Tomatoes are most productive when managed to a single stem. Indoor tomatoes can yield as much as 30 – 40 pounds of fruit per plant with a longer growing season and some cucumber varieties yield up to 30 pounds per plant. At URI, staff and student researchers pluck side shoots off tomato plants twice a week. They also pull lower leaves to 12” off the ground, enabling good air circulation to minimize fungal disease and pest pressure. Cucumber pruning is performed similarly. These plants generally stop producing 8 to 10 weeks after planting. Well maintained indeterminate tomatoes, can produce right up to a hard freeze inside the tunnel.
Healthy productive tomato plants typically grow three leaves and then a flower bud/fruit cluster. To get large fruit, growers will thin clusters to 3 – 4 blossoms. Cherry and grape tomato cultivars are typically the most vigorous plants and may need additional pruning.

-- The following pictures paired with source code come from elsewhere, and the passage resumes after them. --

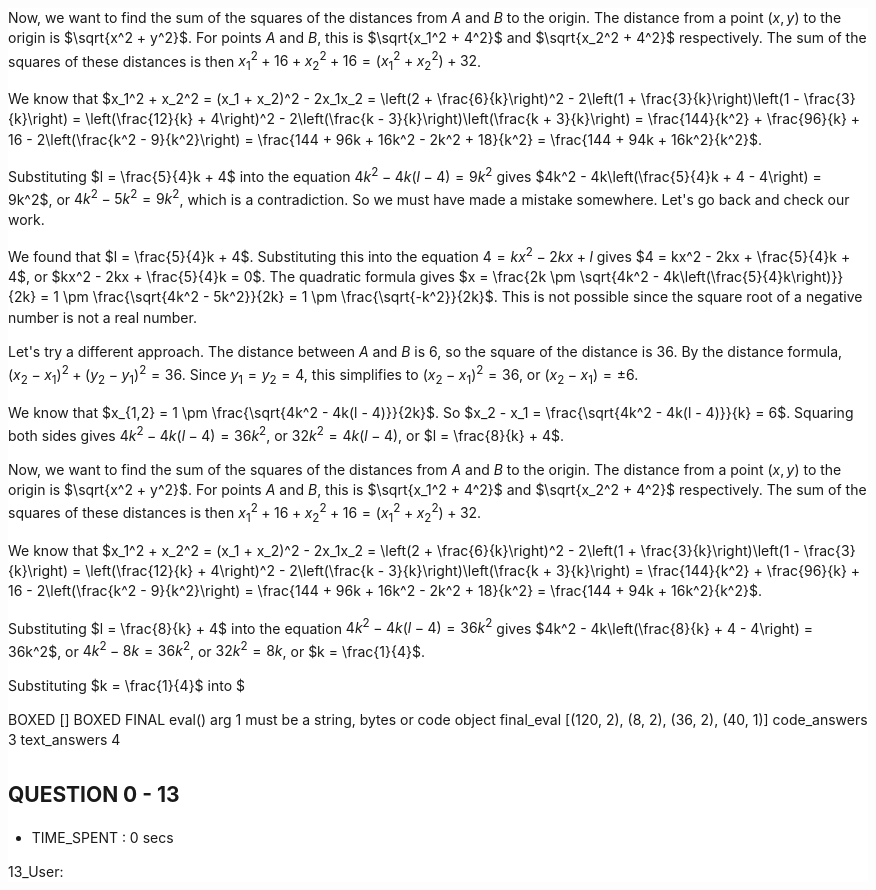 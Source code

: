 Now, we want to find the sum of the squares of the distances from $A$ and $B$ to the origin. The distance from a point $(x, y)$ to the origin is $\sqrt{x^2 + y^2}$. For points $A$ and $B$, this is $\sqrt{x_1^2 + 4^2}$ and $\sqrt{x_2^2 + 4^2}$ respectively. The sum of the squares of these distances is then $x_1^2 + 16 + x_2^2 + 16 = (x_1^2 + x_2^2) + 32$.

We know that $x_1^2 + x_2^2 = (x_1 + x_2)^2 - 2x_1x_2 = \left(2 + \frac{6}{k}\right)^2 - 2\left(1 + \frac{3}{k}\right)\left(1 - \frac{3}{k}\right) = \left(\frac{12}{k} + 4\right)^2 - 2\left(\frac{k - 3}{k}\right)\left(\frac{k + 3}{k}\right) = \frac{144}{k^2} + \frac{96}{k} + 16 - 2\left(\frac{k^2 - 9}{k^2}\right) = \frac{144 + 96k + 16k^2 - 2k^2 + 18}{k^2} = \frac{144 + 94k + 16k^2}{k^2}$.

Substituting $l = \frac{5}{4}k + 4$ into the equation $4k^2 - 4k(l - 4) = 9k^2$ gives $4k^2 - 4k\left(\frac{5}{4}k + 4 - 4\right) = 9k^2$, or $4k^2 - 5k^2 = 9k^2$, which is a contradiction. So we must have made a mistake somewhere. Let's go back and check our work.

We found that $l = \frac{5}{4}k + 4$. Substituting this into the equation $4 = kx^2 - 2kx + l$ gives $4 = kx^2 - 2kx + \frac{5}{4}k + 4$, or $kx^2 - 2kx + \frac{5}{4}k = 0$. The quadratic formula gives $x = \frac{2k \pm \sqrt{4k^2 - 4k\left(\frac{5}{4}k\right)}}{2k} = 1 \pm \frac{\sqrt{4k^2 - 5k^2}}{2k} = 1 \pm \frac{\sqrt{-k^2}}{2k}$. This is not possible since the square root of a negative number is not a real number.

Let's try a different approach. The distance between $A$ and $B$ is 6, so the square of the distance is 36. By the distance formula, $(x_2 - x_1)^2 + (y_2 - y_1)^2 = 36$. Since $y_1 = y_2 = 4$, this simplifies to $(x_2 - x_1)^2 = 36$, or $(x_2 - x_1) = \pm 6$.

We know that $x_{1,2} = 1 \pm \frac{\sqrt{4k^2 - 4k(l - 4)}}{2k}$. So $x_2 - x_1 = \frac{\sqrt{4k^2 - 4k(l - 4)}}{k} = 6$. Squaring both sides gives $4k^2 - 4k(l - 4) = 36k^2$, or $32k^2 = 4k(l - 4)$, or $l = \frac{8}{k} + 4$.

Now, we want to find the sum of the squares of the distances from $A$ and $B$ to the origin. The distance from a point $(x, y)$ to the origin is $\sqrt{x^2 + y^2}$. For points $A$ and $B$, this is $\sqrt{x_1^2 + 4^2}$ and $\sqrt{x_2^2 + 4^2}$ respectively. The sum of the squares of these distances is then $x_1^2 + 16 + x_2^2 + 16 = (x_1^2 + x_2^2) + 32$.

We know that $x_1^2 + x_2^2 = (x_1 + x_2)^2 - 2x_1x_2 = \left(2 + \frac{6}{k}\right)^2 - 2\left(1 + \frac{3}{k}\right)\left(1 - \frac{3}{k}\right) = \left(\frac{12}{k} + 4\right)^2 - 2\left(\frac{k - 3}{k}\right)\left(\frac{k + 3}{k}\right) = \frac{144}{k^2} + \frac{96}{k} + 16 - 2\left(\frac{k^2 - 9}{k^2}\right) = \frac{144 + 96k + 16k^2 - 2k^2 + 18}{k^2} = \frac{144 + 94k + 16k^2}{k^2}$.

Substituting $l = \frac{8}{k} + 4$ into the equation $4k^2 - 4k(l - 4) = 36k^2$ gives $4k^2 - 4k\left(\frac{8}{k} + 4 - 4\right) = 36k^2$, or $4k^2 - 8k = 36k^2$, or $32k^2 = 8k$, or $k = \frac{1}{4}$.

Substituting $k = \frac{1}{4}$ into $

BOXED []
BOXED FINAL 
eval() arg 1 must be a string, bytes or code object final_eval
[(120, 2), (8, 2), (36, 2), (40, 1)]
code_answers 3 text_answers 4



## QUESTION 0 - 13 
- TIME_SPENT : 0 secs

13_User:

For convenient harvest without ladders, URI high tunnels use the “Lower and Lean” trellising system for tomatoes and cucumbers. The URI team secures 12’ to 18’ strings near the base of each plant. Growers wind the top of the string on a spool or Tomahook. That spool is secured to the hoop house or greenhouse rafter or collar tie. Each time the plants grow 8” – 12”, growers secure plants to their string supports. When the plants near the rafters, growers unwind lines and move the Tomahook along the rafter. The lower stem is allowed to lie on the ground. Growers remove lower leaves as necessary to maintain 12” air of space above the ground. Stems with ripening fruits move down for easy access and harvest.
Radin recommended leaving a light leaf canopy over ripening fruit. This dappled sunlight protects fruit from sunscald.